- [YOUR TASK]
Copy each line of the records below that has "switcher" in it.

- [DATA SECTION]
[Start of Attachment]

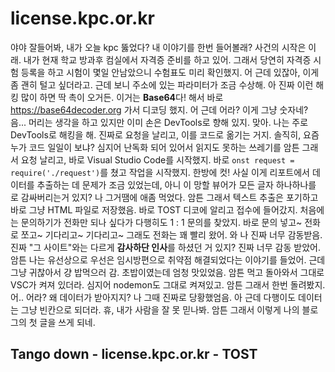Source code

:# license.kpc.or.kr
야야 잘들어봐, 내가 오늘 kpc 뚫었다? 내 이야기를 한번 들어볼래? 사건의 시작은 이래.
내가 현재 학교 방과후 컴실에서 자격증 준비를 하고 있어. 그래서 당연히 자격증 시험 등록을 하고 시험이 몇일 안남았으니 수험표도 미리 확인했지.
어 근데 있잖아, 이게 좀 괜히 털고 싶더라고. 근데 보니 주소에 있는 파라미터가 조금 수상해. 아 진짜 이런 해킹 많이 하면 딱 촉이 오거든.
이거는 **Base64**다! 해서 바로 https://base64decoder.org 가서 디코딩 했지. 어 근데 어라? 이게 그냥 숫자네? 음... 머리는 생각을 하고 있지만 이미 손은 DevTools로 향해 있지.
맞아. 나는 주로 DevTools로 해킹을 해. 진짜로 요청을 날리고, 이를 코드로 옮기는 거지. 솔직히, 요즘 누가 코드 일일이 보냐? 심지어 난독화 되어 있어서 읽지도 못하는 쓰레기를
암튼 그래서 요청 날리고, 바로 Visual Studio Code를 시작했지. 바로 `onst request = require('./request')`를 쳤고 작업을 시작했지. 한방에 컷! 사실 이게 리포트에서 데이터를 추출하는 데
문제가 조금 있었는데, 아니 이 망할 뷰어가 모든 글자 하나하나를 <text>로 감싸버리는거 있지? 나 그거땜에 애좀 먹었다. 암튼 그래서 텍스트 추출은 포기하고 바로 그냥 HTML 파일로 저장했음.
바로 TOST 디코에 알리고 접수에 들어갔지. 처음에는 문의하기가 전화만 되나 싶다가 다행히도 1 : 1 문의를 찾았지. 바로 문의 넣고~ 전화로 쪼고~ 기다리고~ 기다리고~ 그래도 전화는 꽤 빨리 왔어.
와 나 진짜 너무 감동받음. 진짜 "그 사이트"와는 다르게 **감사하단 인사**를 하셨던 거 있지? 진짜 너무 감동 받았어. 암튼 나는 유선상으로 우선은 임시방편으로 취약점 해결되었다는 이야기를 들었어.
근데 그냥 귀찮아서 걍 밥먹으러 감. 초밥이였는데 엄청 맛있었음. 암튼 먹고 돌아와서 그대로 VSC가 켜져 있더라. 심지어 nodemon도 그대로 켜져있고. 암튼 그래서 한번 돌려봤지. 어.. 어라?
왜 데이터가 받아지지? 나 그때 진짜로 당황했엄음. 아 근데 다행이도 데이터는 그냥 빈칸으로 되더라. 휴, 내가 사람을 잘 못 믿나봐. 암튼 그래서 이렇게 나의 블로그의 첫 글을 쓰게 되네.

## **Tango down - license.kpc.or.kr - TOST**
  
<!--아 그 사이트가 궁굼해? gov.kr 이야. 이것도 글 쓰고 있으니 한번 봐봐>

[End of Attachment]
[Start of Attachment]

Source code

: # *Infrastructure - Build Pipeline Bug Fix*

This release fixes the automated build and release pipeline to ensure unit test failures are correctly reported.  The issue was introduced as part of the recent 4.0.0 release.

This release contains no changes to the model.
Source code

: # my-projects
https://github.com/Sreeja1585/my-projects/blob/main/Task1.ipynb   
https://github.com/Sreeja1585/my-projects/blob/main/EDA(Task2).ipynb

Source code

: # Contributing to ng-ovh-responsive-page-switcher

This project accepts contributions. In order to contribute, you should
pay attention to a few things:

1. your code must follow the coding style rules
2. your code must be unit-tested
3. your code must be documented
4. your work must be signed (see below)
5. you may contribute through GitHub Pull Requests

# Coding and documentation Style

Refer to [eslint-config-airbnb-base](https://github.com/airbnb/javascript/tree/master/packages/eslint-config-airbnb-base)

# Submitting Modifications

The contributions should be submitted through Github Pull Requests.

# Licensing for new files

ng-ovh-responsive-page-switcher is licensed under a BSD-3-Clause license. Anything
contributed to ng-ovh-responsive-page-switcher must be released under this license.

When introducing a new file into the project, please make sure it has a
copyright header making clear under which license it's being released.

[End of Attachment]

- [REPLY]
: # Contributing to ng-ovh-responsive-page-switcher
ng-ovh-responsive-page-switcher is licensed under a BSD-3-Clause license. Anything
contributed to ng-ovh-responsive-page-switcher must be released under this license.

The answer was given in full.